▼▼▼

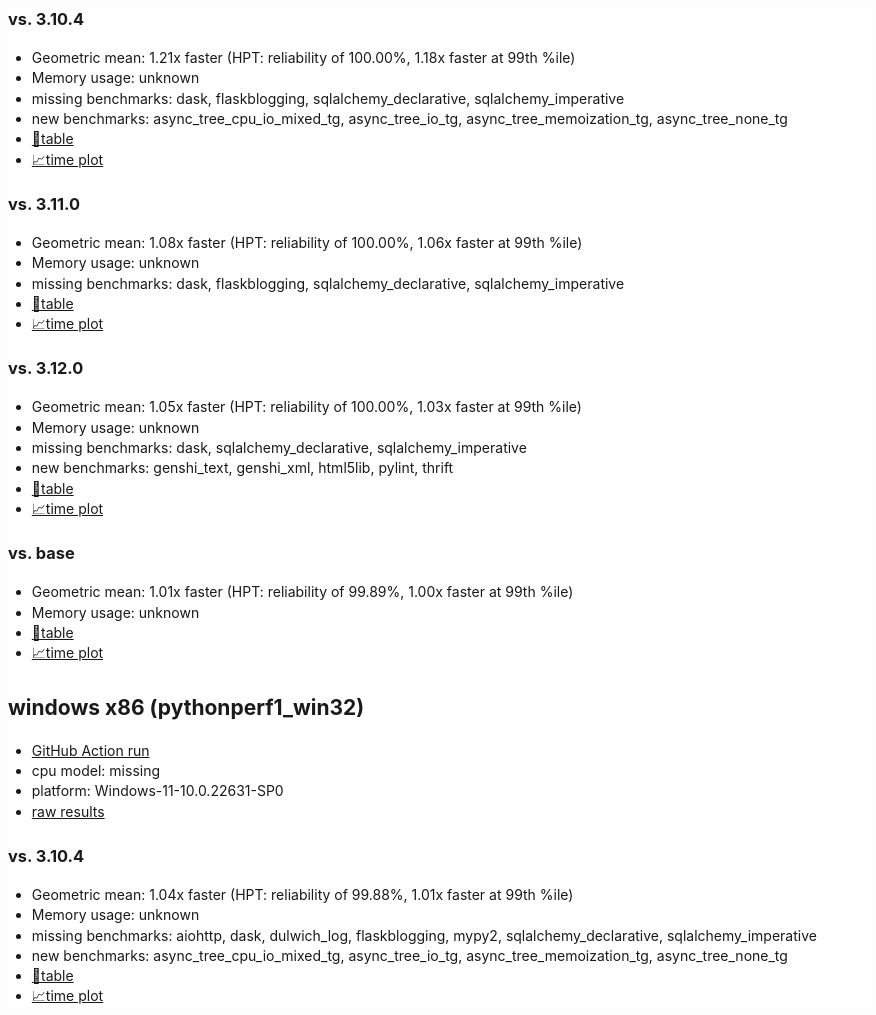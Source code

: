 ### vs. 3.10.4

- Geometric mean: 1.21x faster (HPT: reliability of 100.00%, 1.18x faster at 99th %ile)
- Memory usage: unknown
- missing benchmarks: dask, flaskblogging, sqlalchemy_declarative, sqlalchemy_imperative
- new benchmarks: async_tree_cpu_io_mixed_tg, async_tree_io_tg, async_tree_memoization_tg, async_tree_none_tg
- [📄table](bm-20240315-pythonperf1-amd64-brandtbucher-justin_plt-3.13.0a5%2B-9242976-vs-3.10.4.md)
- [📈time plot](bm-20240315-pythonperf1-amd64-brandtbucher-justin_plt-3.13.0a5%2B-9242976-vs-3.10.4.png)

### vs. 3.11.0

- Geometric mean: 1.08x faster (HPT: reliability of 100.00%, 1.06x faster at 99th %ile)
- Memory usage: unknown
- missing benchmarks: dask, flaskblogging, sqlalchemy_declarative, sqlalchemy_imperative
- [📄table](bm-20240315-pythonperf1-amd64-brandtbucher-justin_plt-3.13.0a5%2B-9242976-vs-3.11.0.md)
- [📈time plot](bm-20240315-pythonperf1-amd64-brandtbucher-justin_plt-3.13.0a5%2B-9242976-vs-3.11.0.png)

### vs. 3.12.0

- Geometric mean: 1.05x faster (HPT: reliability of 100.00%, 1.03x faster at 99th %ile)
- Memory usage: unknown
- missing benchmarks: dask, sqlalchemy_declarative, sqlalchemy_imperative
- new benchmarks: genshi_text, genshi_xml, html5lib, pylint, thrift
- [📄table](bm-20240315-pythonperf1-amd64-brandtbucher-justin_plt-3.13.0a5%2B-9242976-vs-3.12.0.md)
- [📈time plot](bm-20240315-pythonperf1-amd64-brandtbucher-justin_plt-3.13.0a5%2B-9242976-vs-3.12.0.png)

### vs. base

- Geometric mean: 1.01x faster (HPT: reliability of 99.89%, 1.00x faster at 99th %ile)
- Memory usage: unknown
- [📄table](bm-20240315-pythonperf1-amd64-brandtbucher-justin_plt-3.13.0a5%2B-9242976-vs-base.md)
- [📈time plot](bm-20240315-pythonperf1-amd64-brandtbucher-justin_plt-3.13.0a5%2B-9242976-vs-base.png)

## windows x86 (pythonperf1_win32)

- [GitHub Action run](https://github.com/faster-cpython/benchmarking/actions/runs/8350910074)
- cpu model: missing
- platform: Windows-11-10.0.22631-SP0
- [raw results](bm-20240315-pythonperf1_win32-x86-brandtbucher-justin_plt-3.13.0a5%2B-9242976.json)

### vs. 3.10.4

- Geometric mean: 1.04x faster (HPT: reliability of 99.88%, 1.01x faster at 99th %ile)
- Memory usage: unknown
- missing benchmarks: aiohttp, dask, dulwich_log, flaskblogging, mypy2, sqlalchemy_declarative, sqlalchemy_imperative
- new benchmarks: async_tree_cpu_io_mixed_tg, async_tree_io_tg, async_tree_memoization_tg, async_tree_none_tg
- [📄table](bm-20240315-pythonperf1_win32-x86-brandtbucher-justin_plt-3.13.0a5%2B-9242976-vs-3.10.4.md)
- [📈time plot](bm-20240315-pythonperf1_win32-x86-brandtbucher-justin_plt-3.13.0a5%2B-9242976-vs-3.10.4.png)
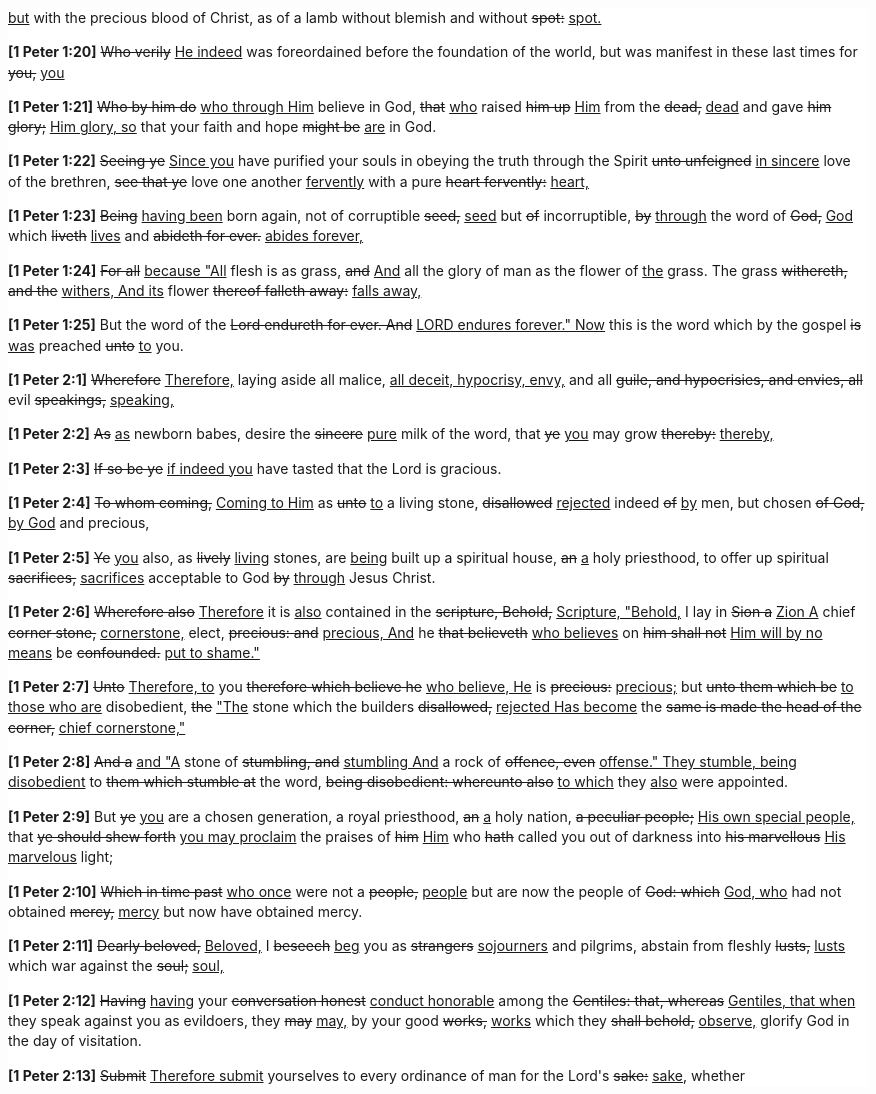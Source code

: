 <ins>but</ins> with the precious blood of Christ, as of a lamb without blemish and without <del>spot:</del> <ins>spot.</ins></p><p><b>[1 Peter 1:20]</b> <del>Who verily</del> <ins>He indeed</ins> was foreordained before the foundation of the world, but was manifest in these last times for <del>you,</del> <ins>you</ins></p><p><b>[1 Peter 1:21]</b> <del>Who by him do</del> <ins>who through Him</ins> believe in God, <del>that</del> <ins>who</ins> raised <del>him up</del> <ins>Him</ins> from the <del>dead,</del> <ins>dead</ins> and gave <del>him glory;</del> <ins>Him glory, so</ins> that your faith and hope <del>might be</del> <ins>are</ins> in God.</p><p><b>[1 Peter 1:22]</b> <del>Seeing ye</del> <ins>Since you</ins> have purified your souls in obeying the truth through the Spirit <del>unto unfeigned</del> <ins>in sincere</ins> love of the brethren, <del>see that ye</del> love one another <ins>fervently</ins> with a pure <del>heart fervently:</del> <ins>heart,</ins></p><p><b>[1 Peter 1:23]</b> <del>Being</del> <ins>having been</ins> born again, not of corruptible <del>seed,</del> <ins>seed</ins> but <del>of</del> incorruptible, <del>by</del> <ins>through</ins> the word of <del>God,</del> <ins>God</ins> which <del>liveth</del> <ins>lives</ins> and <del>abideth for ever.</del> <ins>abides forever,</ins></p><p><b>[1 Peter 1:24]</b> <del>For all</del> <ins>because "All</ins> flesh is as grass, <del>and</del> <ins>And</ins> all the glory of man as the flower of <ins>the</ins> grass. The grass <del>withereth, and the</del> <ins>withers, And its</ins> flower <del>thereof falleth away:</del> <ins>falls away,</ins></p><p><b>[1 Peter 1:25]</b> But the word of the <del>Lord endureth for ever. And</del> <ins>LORD endures forever." Now</ins> this is the word which by the gospel <del>is</del> <ins>was</ins> preached <del>unto</del> <ins>to</ins> you.</p><p><b>[1 Peter 2:1]</b> <del>Wherefore</del> <ins>Therefore,</ins> laying aside all malice, <ins>all deceit, hypocrisy, envy,</ins> and all <del>guile, and hypocrisies, and envies, all</del> evil <del>speakings,</del> <ins>speaking,</ins></p><p><b>[1 Peter 2:2]</b> <del>As</del> <ins>as</ins> newborn babes, desire the <del>sincere</del> <ins>pure</ins> milk of the word, that <del>ye</del> <ins>you</ins> may grow <del>thereby:</del> <ins>thereby,</ins></p><p><b>[1 Peter 2:3]</b> <del>If so be ye</del> <ins>if indeed you</ins> have tasted that the Lord is gracious.</p><p><b>[1 Peter 2:4]</b> <del>To whom coming,</del> <ins>Coming to Him</ins> as <del>unto</del> <ins>to</ins> a living stone, <del>disallowed</del> <ins>rejected</ins> indeed <del>of</del> <ins>by</ins> men, but chosen <del>of God,</del> <ins>by God</ins> and precious,</p><p><b>[1 Peter 2:5]</b> <del>Ye</del> <ins>you</ins> also, as <del>lively</del> <ins>living</ins> stones, are <ins>being</ins> built up a spiritual house, <del>an</del> <ins>a</ins> holy priesthood, to offer up spiritual <del>sacrifices,</del> <ins>sacrifices</ins> acceptable to God <del>by</del> <ins>through</ins> Jesus Christ.</p><p><b>[1 Peter 2:6]</b> <del>Wherefore also</del> <ins>Therefore</ins> it is <ins>also</ins> contained in the <del>scripture, Behold,</del> <ins>Scripture, "Behold,</ins> I lay in <del>Sion a</del> <ins>Zion A</ins> chief <del>corner stone,</del> <ins>cornerstone,</ins> elect, <del>precious: and</del> <ins>precious, And</ins> he <del>that believeth</del> <ins>who believes</ins> on <del>him shall not</del> <ins>Him will by no means</ins> be <del>confounded.</del> <ins>put to shame."</ins></p><p><b>[1 Peter 2:7]</b> <del>Unto</del> <ins>Therefore, to</ins> you <del>therefore which believe he</del> <ins>who believe, He</ins> is <del>precious:</del> <ins>precious;</ins> but <del>unto them which be</del> <ins>to those who are</ins> disobedient, <del>the</del> <ins>"The</ins> stone which the builders <del>disallowed,</del> <ins>rejected Has become</ins> the <del>same is made the head of the corner,</del> <ins>chief cornerstone,"</ins></p><p><b>[1 Peter 2:8]</b> <del>And a</del> <ins>and "A</ins> stone of <del>stumbling, and</del> <ins>stumbling And</ins> a rock of <del>offence, even</del> <ins>offense." They stumble, being disobedient</ins> to <del>them which stumble at</del> the word, <del>being disobedient: whereunto also</del> <ins>to which</ins> they <ins>also</ins> were appointed.</p><p><b>[1 Peter 2:9]</b> But <del>ye</del> <ins>you</ins> are a chosen generation, a royal priesthood, <del>an</del> <ins>a</ins> holy nation, <del>a peculiar people;</del> <ins>His own special people,</ins> that <del>ye should shew forth</del> <ins>you may proclaim</ins> the praises of <del>him</del> <ins>Him</ins> who <del>hath</del> called you out of darkness into <del>his marvellous</del> <ins>His marvelous</ins> light;</p><p><b>[1 Peter 2:10]</b> <del>Which in time past</del> <ins>who once</ins> were not a <del>people,</del> <ins>people</ins> but are now the people of <del>God: which</del> <ins>God, who</ins> had not obtained <del>mercy,</del> <ins>mercy</ins> but now have obtained mercy.</p><p><b>[1 Peter 2:11]</b> <del>Dearly beloved,</del> <ins>Beloved,</ins> I <del>beseech</del> <ins>beg</ins> you as <del>strangers</del> <ins>sojourners</ins> and pilgrims, abstain from fleshly <del>lusts,</del> <ins>lusts</ins> which war against the <del>soul;</del> <ins>soul,</ins></p><p><b>[1 Peter 2:12]</b> <del>Having</del> <ins>having</ins> your <del>conversation honest</del> <ins>conduct honorable</ins> among the <del>Gentiles: that, whereas</del> <ins>Gentiles, that when</ins> they speak against you as evildoers, they <del>may</del> <ins>may,</ins> by your good <del>works,</del> <ins>works</ins> which they <del>shall behold,</del> <ins>observe,</ins> glorify God in the day of visitation.</p><p><b>[1 Peter 2:13]</b> <del>Submit</del> <ins>Therefore submit</ins> yourselves to every ordinance of man for the Lord's <del>sake:</del> <ins>sake,</ins> whether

▲▲▲

Assignment: Every line of the listing that includes the word "benchmarks" forms the answer.

Output of the task:
- missing benchmarks: dask, flaskblogging, sqlalchemy_declarative, sqlalchemy_imperative
- new benchmarks: async_tree_cpu_io_mixed_tg, async_tree_io_tg, async_tree_memoization_tg, async_tree_none_tg
- missing benchmarks: dask, flaskblogging, sqlalchemy_declarative, sqlalchemy_imperative
- missing benchmarks: dask, sqlalchemy_declarative, sqlalchemy_imperative
- new benchmarks: genshi_text, genshi_xml, html5lib, pylint, thrift
- missing benchmarks: aiohttp, dask, dulwich_log, flaskblogging, mypy2, sqlalchemy_declarative, sqlalchemy_imperative
- new benchmarks: async_tree_cpu_io_mixed_tg, async_tree_io_tg, async_tree_memoization_tg, async_tree_none_tg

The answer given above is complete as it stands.